Extracted data entries:
***

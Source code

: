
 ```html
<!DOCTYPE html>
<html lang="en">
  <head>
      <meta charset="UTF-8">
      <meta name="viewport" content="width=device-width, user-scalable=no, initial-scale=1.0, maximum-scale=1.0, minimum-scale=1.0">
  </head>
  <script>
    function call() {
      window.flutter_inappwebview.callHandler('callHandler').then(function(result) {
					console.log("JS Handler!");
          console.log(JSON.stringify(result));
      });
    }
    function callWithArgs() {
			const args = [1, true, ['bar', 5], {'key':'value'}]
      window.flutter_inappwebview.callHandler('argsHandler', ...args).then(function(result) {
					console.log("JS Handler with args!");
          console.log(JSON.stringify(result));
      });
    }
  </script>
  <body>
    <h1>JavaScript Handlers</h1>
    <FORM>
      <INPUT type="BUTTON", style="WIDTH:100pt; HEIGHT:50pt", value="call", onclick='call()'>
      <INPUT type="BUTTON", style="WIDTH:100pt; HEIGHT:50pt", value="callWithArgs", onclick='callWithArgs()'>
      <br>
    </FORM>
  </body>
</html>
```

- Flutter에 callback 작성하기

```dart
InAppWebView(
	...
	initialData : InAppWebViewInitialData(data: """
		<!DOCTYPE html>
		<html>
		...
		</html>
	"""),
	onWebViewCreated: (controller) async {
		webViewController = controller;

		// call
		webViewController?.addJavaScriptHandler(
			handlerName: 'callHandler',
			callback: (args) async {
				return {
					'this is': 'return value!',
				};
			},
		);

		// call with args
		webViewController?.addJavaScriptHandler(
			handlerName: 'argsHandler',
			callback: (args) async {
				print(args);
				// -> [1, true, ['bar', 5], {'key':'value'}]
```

***

> [What to do]:
Your answer must be the records above, repeated exactly.

> [Result of the exercise]:
Source code

:
 ```html
<!DOCTYPE html>
<html lang="en">
  <head>
      <meta charset="UTF-8">
      <meta name="viewport" content="width=device-width, user-scalable=no, initial-scale=1.0, maximum-scale=1.0, minimum-scale=1.0">
  </head>
  <script>
    function call() {
      window.flutter_inappwebview.callHandler('callHandler').then(function(result) {
					console.log("JS Handler!");
          console.log(JSON.stringify(result));
      });
    }
    function callWithArgs() {
			const args = [1, true, ['bar', 5], {'key':'value'}]
      window.flutter_inappwebview.callHandler('argsHandler', ...args).then(function(result) {
					console.log("JS Handler with args!");
          console.log(JSON.stringify(result));
      });
    }
  </script>
  <body>
    <h1>JavaScript Handlers</h1>
    <FORM>
      <INPUT type="BUTTON", style="WIDTH:100pt; HEIGHT:50pt", value="call", onclick='call()'>
      <INPUT type="BUTTON", style="WIDTH:100pt; HEIGHT:50pt", value="callWithArgs", onclick='callWithArgs()'>
      <br>
    </FORM>
  </body>
</html>
```

- Flutter에 callback 작성하기

```dart
InAppWebView(
	...
	initialData : InAppWebViewInitialData(data: """
		<!DOCTYPE html>
		<html>
		...
		</html>
	"""),
	onWebViewCreated: (controller) async {
		webViewController = controller;

		// call
		webViewController?.addJavaScriptHandler(
			handlerName: 'callHandler',
			callback: (args) async {
				return {
					'this is': 'return value!',
				};
			},
		);

		// call with args
		webViewController?.addJavaScriptHandler(
			handlerName: 'argsHandler',
			callback: (args) async {
				print(args);
				// -> [1, true, ['bar', 5], {'key':'value'}]
```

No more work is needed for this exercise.